[wpimath] Improve Discretization internal docs (#4400)

wpimath/src/main/native/include/frc/system/Discretization.h

@@ -21,6 +21,7 @@ namespace frc {
 template <int States>
 void DiscretizeA(const Matrixd<States, States>& contA, units::second_t dt,
                  Matrixd<States, States>* discA) {
+  // A_d = eᴬᵀ
   *discA = (contA * dt.value()).exp();
 }
 
@@ -40,16 +41,19 @@ void DiscretizeAB(const Matrixd<States, States>& contA,
                   const Matrixd<States, Inputs>& contB, units::second_t dt,
                   Matrixd<States, States>* discA,
                   Matrixd<States, Inputs>* discB) {
-  // Matrices are blocked here to minimize matrix exponentiation calculations
-  Matrixd<States + Inputs, States + Inputs> Mcont;
-  Mcont.setZero();
-  Mcont.template block<States, States>(0, 0) = contA * dt.value();
-  Mcont.template block<States, Inputs>(0, States) = contB * dt.value();
+  // M = [A  B]
+  //     [0  0]
+  Matrixd<States + Inputs, States + Inputs> M;
+  M.setZero();
+  M.template block<States, States>(0, 0) = contA;
+  M.template block<States, Inputs>(0, States) = contB;
 
-  // Discretize A and B with the given timestep
-  Matrixd<States + Inputs, States + Inputs> Mdisc = Mcont.exp();
-  *discA = Mdisc.template block<States, States>(0, 0);
-  *discB = Mdisc.template block<States, Inputs>(0, States);
+  // ϕ = eᴹᵀ = [A_d  B_d]
+  //           [ 0    I ]
+  Matrixd<States + Inputs, States + Inputs> phi = (M * dt.value()).exp();
+
+  *discA = phi.template block<States, States>(0, 0);
+  *discB = phi.template block<States, Inputs>(0, States);
 }
 
 /**
@@ -70,18 +74,22 @@ void DiscretizeAQ(const Matrixd<States, States>& contA,
   // Make continuous Q symmetric if it isn't already
   Matrixd<States, States> Q = (contQ + contQ.transpose()) / 2.0;
 
-  // Set up the matrix M = [[-A, Q], [0, A.T]]
+  // M = [−A  Q ]
+  //     [ 0  Aᵀ]
   Matrixd<2 * States, 2 * States> M;
   M.template block<States, States>(0, 0) = -contA;
   M.template block<States, States>(0, States) = Q;
   M.template block<States, States>(States, 0).setZero();
   M.template block<States, States>(States, States) = contA.transpose();
 
+  // ϕ = eᴹᵀ = [−A_d  A_d⁻¹Q_d]
+  //           [ 0      A_dᵀ  ]
   Matrixd<2 * States, 2 * States> phi = (M * dt.value()).exp();
 
-  // Phi12 = phi[0:States,        States:2*States]
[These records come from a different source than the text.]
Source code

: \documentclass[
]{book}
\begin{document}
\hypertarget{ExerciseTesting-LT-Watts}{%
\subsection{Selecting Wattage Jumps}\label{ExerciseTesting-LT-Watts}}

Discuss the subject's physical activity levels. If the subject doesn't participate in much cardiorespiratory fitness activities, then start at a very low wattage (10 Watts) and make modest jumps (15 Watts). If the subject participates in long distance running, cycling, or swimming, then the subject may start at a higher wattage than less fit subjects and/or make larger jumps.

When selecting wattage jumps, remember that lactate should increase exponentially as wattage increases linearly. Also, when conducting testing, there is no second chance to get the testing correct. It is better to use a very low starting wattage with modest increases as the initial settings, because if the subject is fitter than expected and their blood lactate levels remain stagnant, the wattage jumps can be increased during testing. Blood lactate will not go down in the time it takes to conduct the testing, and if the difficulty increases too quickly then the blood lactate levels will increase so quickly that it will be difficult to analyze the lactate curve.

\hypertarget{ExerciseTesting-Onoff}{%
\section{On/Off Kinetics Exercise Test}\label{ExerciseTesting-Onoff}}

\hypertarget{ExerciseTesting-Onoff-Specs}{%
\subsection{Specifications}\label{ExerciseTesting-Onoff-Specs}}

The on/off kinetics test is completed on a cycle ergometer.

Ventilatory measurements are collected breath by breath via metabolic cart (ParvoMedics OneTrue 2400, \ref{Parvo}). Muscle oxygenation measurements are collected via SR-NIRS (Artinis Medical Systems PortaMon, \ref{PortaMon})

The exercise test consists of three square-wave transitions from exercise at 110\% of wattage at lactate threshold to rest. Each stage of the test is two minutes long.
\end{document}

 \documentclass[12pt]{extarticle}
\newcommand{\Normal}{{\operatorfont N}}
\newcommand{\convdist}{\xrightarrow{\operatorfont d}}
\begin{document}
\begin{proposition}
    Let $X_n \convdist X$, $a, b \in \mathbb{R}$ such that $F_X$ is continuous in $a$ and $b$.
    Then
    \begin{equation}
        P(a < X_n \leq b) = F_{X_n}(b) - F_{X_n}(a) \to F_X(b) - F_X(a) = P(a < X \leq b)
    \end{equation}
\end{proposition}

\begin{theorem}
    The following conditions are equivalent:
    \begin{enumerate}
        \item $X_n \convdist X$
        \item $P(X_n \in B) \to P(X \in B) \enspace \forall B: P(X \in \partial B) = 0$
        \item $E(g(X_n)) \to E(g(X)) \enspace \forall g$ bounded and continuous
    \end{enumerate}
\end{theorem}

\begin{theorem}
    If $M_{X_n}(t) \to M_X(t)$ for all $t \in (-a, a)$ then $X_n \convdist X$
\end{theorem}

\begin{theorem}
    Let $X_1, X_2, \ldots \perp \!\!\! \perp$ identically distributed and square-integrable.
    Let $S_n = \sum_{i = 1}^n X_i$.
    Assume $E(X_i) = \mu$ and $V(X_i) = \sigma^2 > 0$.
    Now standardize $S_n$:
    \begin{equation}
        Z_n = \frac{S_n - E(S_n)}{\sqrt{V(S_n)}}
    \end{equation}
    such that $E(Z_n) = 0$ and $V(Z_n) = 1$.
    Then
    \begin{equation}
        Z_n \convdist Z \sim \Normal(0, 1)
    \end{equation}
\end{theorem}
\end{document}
-  // Phi22 = phi[States:2*States, States:2*States]
+  // ϕ₁₂ = A_d⁻¹Q_d
   Matrixd<States, States> phi12 = phi.block(0, States, States, States);
+
+  // ϕ₂₂ = A_dᵀ
   Matrixd<States, States> phi22 = phi.block(States, States, States, States);
 
   *discA = phi22.transpose();
@@ -99,10 +107,12 @@ void DiscretizeAQ(const Matrixd<States, States>& contA,
  * (which is expensive), we take advantage of the structure of the block matrix
  * of A and Q.
  *
- * 1) The exponential of A*t, which is only N x N, is relatively cheap.
- * 2) The upper-right quarter of the 2N x 2N matrix, which we can approximate
- *    using a taylor series to several terms and still be substantially cheaper
- *    than taking the big exponential.
+ * <ul>
+ *   <li>eᴬᵀ, which is only N x N, is relatively cheap.
+ *   <li>The upper-right quarter of the 2N x 2N matrix, which we can approximate
+ *       using a taylor series to several terms and still be substantially
+ *       cheaper than taking the big exponential.
+ * </ul>
  *
  * @tparam States Number of states.
  * @param contA Continuous system matrix.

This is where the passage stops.